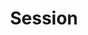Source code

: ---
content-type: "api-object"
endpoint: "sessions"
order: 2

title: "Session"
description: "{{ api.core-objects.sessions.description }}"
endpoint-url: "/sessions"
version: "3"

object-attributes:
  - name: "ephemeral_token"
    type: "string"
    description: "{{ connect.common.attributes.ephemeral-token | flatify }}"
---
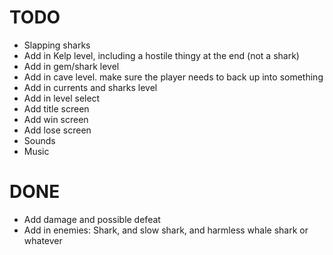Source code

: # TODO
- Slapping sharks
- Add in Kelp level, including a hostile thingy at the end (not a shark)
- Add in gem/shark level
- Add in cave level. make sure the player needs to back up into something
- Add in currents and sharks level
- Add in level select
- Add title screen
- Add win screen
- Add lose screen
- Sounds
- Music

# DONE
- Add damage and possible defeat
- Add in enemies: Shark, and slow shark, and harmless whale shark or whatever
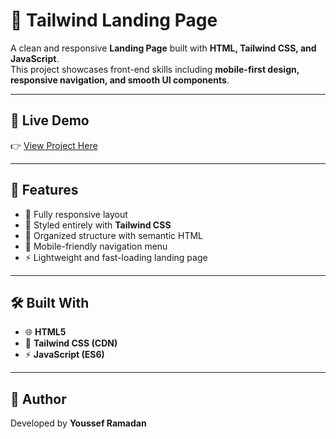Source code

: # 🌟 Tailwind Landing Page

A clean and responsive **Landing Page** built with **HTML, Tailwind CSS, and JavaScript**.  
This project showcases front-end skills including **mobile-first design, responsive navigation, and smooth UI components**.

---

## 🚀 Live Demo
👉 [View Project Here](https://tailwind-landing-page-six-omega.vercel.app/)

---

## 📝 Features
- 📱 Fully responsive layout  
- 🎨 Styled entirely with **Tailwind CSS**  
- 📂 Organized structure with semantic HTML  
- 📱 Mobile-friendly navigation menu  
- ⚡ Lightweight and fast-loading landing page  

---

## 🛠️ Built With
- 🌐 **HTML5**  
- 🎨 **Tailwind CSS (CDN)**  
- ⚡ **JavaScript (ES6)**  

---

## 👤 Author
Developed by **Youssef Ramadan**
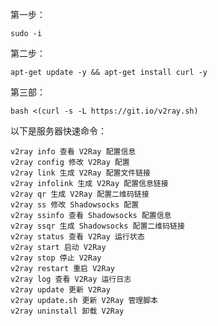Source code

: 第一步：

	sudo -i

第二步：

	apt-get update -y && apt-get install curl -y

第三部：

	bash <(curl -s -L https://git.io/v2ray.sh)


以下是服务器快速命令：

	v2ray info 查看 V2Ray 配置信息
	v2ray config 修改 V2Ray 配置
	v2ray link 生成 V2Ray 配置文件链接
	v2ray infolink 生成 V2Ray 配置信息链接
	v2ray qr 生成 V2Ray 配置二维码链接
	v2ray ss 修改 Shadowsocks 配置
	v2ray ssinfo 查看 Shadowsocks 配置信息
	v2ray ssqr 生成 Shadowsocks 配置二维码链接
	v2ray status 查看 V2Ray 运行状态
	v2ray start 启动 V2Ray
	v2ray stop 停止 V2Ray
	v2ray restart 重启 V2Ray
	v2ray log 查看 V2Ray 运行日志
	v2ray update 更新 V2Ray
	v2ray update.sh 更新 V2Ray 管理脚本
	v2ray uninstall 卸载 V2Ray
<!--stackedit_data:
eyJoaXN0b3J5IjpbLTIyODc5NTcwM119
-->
┄┄┄┄┄┄
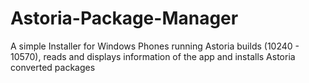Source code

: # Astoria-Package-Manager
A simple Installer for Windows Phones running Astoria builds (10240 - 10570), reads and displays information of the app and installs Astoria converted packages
┄┄┄┄┄┄
## EXERCISE DESCRIPTION
Please give back, exactly as it stands above, the stretch from the line with "以下是服务器快速命令：" through the line with "v2ray restart 重启 V2Ray", and no line outside it.

## ANSWER BELOW
以下是服务器快速命令：

	v2ray info 查看 V2Ray 配置信息
	v2ray config 修改 V2Ray 配置
	v2ray link 生成 V2Ray 配置文件链接
	v2ray infolink 生成 V2Ray 配置信息链接
	v2ray qr 生成 V2Ray 配置二维码链接
	v2ray ss 修改 Shadowsocks 配置
	v2ray ssinfo 查看 Shadowsocks 配置信息
	v2ray ssqr 生成 Shadowsocks 配置二维码链接
	v2ray status 查看 V2Ray 运行状态
	v2ray start 启动 V2Ray
	v2ray stop 停止 V2Ray
	v2ray restart 重启 V2Ray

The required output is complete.